Sumbawanews.com,- Komisi Pemberantasan Korupsi (KPK) menyita sejumlah kendaraan mewah dari kediaman mantan Wakil Menteri Imigrasi dan Pemasyarakatan Silmy Karim di Kebayoran Baru, Jakarta Selatan, pada Jumat malam (5/6). Penggeledahan yang berlangsung selama lima jam itu mengungkap koleksi kendaraan eksklusif yang diduga berasal dari gratifikasi terkait kasus dugaan pemerasan izin tinggal Warga Negara Asing (WNA).
Dua unit mobil Porsche berwarna merah dan silver menjadi sorotan utama saat diangkut menggunakan mobil towing. Selain itu, tim penyidik juga membawa dua sepeda motor Harley-Davidson, satu unit Ducati, serta beberapa sepeda yang terparkir di halaman rumah mewah tersebut. Semua kendaraan ditutupi kain hitam saat diangkut, menandai proses penyitaan yang dilakukan secara terstruktur dan diawasi ketat oleh aparat Brimob bersenjata lengkap.
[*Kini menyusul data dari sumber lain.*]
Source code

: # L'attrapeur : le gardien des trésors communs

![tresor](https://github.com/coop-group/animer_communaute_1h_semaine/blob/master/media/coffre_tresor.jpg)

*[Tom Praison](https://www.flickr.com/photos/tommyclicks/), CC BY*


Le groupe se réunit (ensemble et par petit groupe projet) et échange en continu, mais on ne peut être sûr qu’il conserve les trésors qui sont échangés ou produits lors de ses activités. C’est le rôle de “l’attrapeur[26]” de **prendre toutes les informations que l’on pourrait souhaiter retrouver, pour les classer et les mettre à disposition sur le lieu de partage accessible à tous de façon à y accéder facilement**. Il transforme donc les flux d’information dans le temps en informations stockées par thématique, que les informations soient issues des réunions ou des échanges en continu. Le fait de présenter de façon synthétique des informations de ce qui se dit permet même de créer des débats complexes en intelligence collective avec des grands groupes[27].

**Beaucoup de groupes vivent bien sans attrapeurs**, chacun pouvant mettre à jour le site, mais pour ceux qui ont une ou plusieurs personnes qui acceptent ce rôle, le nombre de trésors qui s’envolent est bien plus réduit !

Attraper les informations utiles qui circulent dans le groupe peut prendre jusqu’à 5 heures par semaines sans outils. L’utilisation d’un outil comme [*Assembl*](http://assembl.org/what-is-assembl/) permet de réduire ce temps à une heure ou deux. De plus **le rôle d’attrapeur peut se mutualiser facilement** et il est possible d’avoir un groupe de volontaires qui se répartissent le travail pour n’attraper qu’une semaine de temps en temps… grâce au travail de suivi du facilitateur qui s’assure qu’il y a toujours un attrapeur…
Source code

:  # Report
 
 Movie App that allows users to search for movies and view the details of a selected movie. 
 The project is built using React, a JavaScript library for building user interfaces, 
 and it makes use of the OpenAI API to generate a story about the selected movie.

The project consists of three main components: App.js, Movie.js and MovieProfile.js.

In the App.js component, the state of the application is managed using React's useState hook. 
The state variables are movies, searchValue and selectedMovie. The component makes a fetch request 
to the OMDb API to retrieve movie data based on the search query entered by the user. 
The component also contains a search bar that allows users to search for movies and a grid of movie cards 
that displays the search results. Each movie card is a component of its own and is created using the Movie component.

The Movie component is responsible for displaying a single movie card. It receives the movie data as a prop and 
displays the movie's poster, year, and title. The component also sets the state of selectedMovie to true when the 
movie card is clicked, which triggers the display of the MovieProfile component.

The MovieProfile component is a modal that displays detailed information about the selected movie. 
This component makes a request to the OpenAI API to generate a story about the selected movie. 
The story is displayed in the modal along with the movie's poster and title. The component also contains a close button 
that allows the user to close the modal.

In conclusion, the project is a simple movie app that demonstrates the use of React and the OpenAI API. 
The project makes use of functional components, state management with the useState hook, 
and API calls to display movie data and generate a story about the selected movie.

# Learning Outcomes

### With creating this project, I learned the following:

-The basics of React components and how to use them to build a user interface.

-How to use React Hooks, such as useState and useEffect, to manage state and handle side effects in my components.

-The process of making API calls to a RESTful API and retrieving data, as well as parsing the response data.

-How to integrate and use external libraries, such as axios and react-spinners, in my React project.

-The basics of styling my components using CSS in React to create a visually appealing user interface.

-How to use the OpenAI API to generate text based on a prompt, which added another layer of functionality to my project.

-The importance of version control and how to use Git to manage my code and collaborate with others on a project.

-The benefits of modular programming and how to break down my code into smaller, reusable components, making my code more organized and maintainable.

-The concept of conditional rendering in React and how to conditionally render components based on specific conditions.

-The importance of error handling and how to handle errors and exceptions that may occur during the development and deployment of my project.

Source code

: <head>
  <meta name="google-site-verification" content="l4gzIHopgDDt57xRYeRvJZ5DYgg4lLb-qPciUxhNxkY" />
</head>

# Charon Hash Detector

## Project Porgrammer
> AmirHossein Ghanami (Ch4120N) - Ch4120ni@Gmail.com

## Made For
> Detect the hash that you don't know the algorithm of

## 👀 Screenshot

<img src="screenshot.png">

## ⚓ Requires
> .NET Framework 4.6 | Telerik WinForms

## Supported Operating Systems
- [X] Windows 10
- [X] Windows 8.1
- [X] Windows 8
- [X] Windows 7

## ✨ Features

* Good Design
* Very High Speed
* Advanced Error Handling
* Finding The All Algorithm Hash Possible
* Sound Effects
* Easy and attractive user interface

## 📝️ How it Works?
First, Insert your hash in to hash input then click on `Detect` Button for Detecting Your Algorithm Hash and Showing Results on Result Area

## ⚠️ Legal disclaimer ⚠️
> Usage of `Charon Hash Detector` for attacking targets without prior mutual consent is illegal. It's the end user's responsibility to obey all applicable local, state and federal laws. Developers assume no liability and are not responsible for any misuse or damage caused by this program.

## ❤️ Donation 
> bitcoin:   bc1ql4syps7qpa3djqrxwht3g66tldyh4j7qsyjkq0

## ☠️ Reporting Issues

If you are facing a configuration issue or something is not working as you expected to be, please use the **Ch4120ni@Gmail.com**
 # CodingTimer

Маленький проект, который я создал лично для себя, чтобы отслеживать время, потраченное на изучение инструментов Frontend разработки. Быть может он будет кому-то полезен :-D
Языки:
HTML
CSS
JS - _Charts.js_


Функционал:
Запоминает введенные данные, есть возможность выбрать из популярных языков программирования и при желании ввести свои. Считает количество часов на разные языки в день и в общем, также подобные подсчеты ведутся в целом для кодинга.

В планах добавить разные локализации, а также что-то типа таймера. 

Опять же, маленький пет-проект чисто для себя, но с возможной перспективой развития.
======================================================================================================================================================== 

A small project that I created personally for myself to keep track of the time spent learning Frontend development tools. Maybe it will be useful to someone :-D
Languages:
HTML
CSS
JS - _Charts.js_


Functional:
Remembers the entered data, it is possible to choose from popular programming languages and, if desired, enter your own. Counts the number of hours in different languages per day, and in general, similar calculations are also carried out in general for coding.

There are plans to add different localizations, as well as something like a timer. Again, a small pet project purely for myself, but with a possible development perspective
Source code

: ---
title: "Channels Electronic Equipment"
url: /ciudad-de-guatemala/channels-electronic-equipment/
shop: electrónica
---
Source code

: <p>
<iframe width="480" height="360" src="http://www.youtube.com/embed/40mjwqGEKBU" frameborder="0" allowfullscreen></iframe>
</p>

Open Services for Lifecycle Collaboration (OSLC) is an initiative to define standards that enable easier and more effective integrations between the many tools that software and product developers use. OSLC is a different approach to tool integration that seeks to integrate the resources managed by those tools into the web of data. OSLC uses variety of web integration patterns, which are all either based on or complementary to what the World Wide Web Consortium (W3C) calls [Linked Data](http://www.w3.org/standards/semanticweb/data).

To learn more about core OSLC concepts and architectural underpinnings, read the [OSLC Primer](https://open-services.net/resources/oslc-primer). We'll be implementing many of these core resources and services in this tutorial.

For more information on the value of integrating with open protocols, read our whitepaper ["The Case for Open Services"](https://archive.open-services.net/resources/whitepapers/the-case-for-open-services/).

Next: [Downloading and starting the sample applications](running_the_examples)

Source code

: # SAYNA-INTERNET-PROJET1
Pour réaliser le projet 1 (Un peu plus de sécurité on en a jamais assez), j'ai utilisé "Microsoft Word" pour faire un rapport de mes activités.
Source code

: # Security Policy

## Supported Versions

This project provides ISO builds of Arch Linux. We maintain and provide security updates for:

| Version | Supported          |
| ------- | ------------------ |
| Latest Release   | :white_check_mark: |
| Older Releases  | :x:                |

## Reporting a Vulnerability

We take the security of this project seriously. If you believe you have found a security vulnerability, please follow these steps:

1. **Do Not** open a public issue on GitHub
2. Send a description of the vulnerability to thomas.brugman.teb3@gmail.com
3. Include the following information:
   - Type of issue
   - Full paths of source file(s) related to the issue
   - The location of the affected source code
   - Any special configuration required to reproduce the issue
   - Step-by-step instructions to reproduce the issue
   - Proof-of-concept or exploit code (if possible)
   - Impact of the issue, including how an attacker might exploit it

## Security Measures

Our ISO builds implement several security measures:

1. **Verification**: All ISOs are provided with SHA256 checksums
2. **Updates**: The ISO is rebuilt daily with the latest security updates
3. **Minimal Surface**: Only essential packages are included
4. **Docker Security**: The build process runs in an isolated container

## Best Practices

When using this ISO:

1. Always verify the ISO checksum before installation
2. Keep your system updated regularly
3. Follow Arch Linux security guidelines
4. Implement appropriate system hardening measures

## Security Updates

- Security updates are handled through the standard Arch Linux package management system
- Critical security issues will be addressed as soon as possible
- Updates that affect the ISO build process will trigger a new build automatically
Penggeledahan ini merupakan bagian dari operasi penyidikan kasus dugaan pemerasan dan penerimaan gratifikasi di lingkungan Direktorat Jenderal Imigrasi periode 2022–2026. KPK telah menetapkan delapan orang sebagai tersangka, termasuk Silmy Karim yang pernah menjabat sebagai Wakil Menteri pada 2025–2026. Tersangka lainnya meliputi Pelaksana Tugas Dirjen Imigrasi Saffar Muhammad Godam, Direktur Izin Tinggal Jaya Saputra, serta sejumlah pejabat kunci di tingkat subdirektorat.
Silmy dan rekan-rekannya disangkakan melanggar Pasal 12 huruf e dan/atau Pasal 12B Undang-Undang Pemberantasan Tindak Pidana Korupsi, juncto Pasal 20 huruf c Kitab Undang-Undang Hukum Pidana (KUHP). Semua tersangka kini ditahan di Rutan KPK Cabang C1 dan Gedung Merah Putih hingga 23 Juni 2026.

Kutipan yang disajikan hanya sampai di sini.